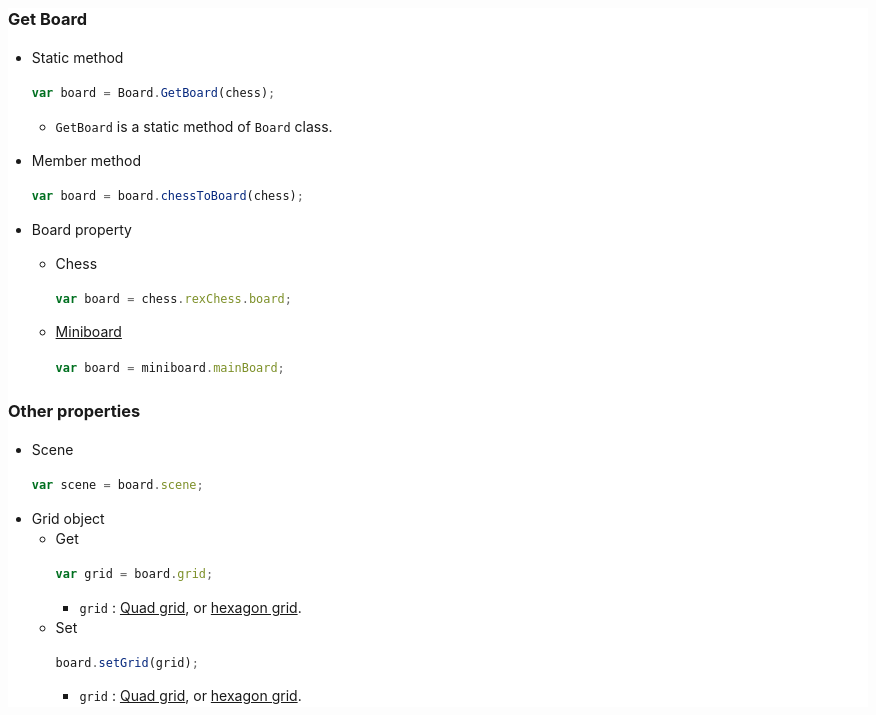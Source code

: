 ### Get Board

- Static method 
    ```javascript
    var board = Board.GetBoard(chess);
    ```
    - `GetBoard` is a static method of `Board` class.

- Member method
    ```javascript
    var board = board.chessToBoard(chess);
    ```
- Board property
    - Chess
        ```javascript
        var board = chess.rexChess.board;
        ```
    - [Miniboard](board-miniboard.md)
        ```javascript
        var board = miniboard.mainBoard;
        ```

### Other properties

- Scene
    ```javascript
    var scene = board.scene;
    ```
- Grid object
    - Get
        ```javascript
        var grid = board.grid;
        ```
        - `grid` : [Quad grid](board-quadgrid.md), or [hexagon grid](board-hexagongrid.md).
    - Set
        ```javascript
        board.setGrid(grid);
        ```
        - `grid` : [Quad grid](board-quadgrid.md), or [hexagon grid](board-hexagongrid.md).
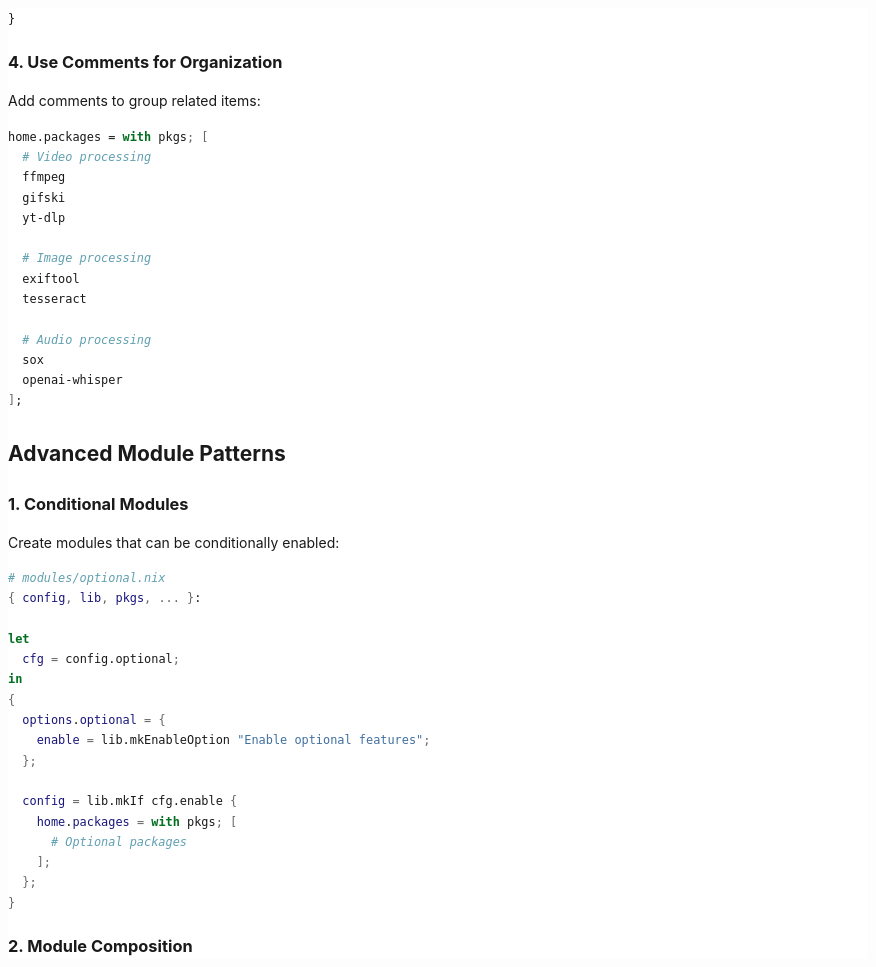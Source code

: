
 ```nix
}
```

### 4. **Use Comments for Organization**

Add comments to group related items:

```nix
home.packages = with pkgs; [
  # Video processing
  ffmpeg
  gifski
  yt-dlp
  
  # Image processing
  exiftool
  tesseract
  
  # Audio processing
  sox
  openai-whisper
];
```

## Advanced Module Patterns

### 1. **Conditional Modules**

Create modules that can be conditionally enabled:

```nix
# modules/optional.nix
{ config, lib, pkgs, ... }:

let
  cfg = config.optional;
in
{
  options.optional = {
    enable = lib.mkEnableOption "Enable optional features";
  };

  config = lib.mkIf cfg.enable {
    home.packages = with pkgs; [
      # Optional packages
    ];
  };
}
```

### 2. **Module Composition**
########################################
WHAT THE EXERCISE ASKS -> Each record has to be set down verbatim, and the pictures must not appear in the copy.

OUTPUT OF THE TASK ->
Source code

: ### Get Board

- Static method 
    ```javascript
    var board = Board.GetBoard(chess);
    ```
    - `GetBoard` is a static method of `Board` class.

- Member method
    ```javascript
    var board = board.chessToBoard(chess);
    ```
- Board property
    - Chess
        ```javascript
        var board = chess.rexChess.board;
        ```
    - [Miniboard](board-miniboard.md)
        ```javascript
        var board = miniboard.mainBoard;
        ```

### Other properties

- Scene
    ```javascript
    var scene = board.scene;
    ```
- Grid object
    - Get
        ```javascript
        var grid = board.grid;
        ```
        - `grid` : [Quad grid](board-quadgrid.md), or [hexagon grid](board-hexagongrid.md).
    - Set
        ```javascript
        board.setGrid(grid);
        ```
        - `grid` : [Quad grid](board-quadgrid.md), or [hexagon grid](board-hexagongrid.md).
Source code

:
 ```nix
}
```

### 4. **Use Comments for Organization**

Add comments to group related items:

```nix
home.packages = with pkgs; [
  # Video processing
  ffmpeg
  gifski
  yt-dlp
  
  # Image processing
  exiftool
  tesseract
  
  # Audio processing
  sox
  openai-whisper
];
```

## Advanced Module Patterns

### 1. **Conditional Modules**

Create modules that can be conditionally enabled:

```nix
# modules/optional.nix
{ config, lib, pkgs, ... }:

let
  cfg = config.optional;
in
{
  options.optional = {
    enable = lib.mkEnableOption "Enable optional features";
  };

  config = lib.mkIf cfg.enable {
    home.packages = with pkgs; [
      # Optional packages
    ];
  };
}
```

### 2. **Module Composition**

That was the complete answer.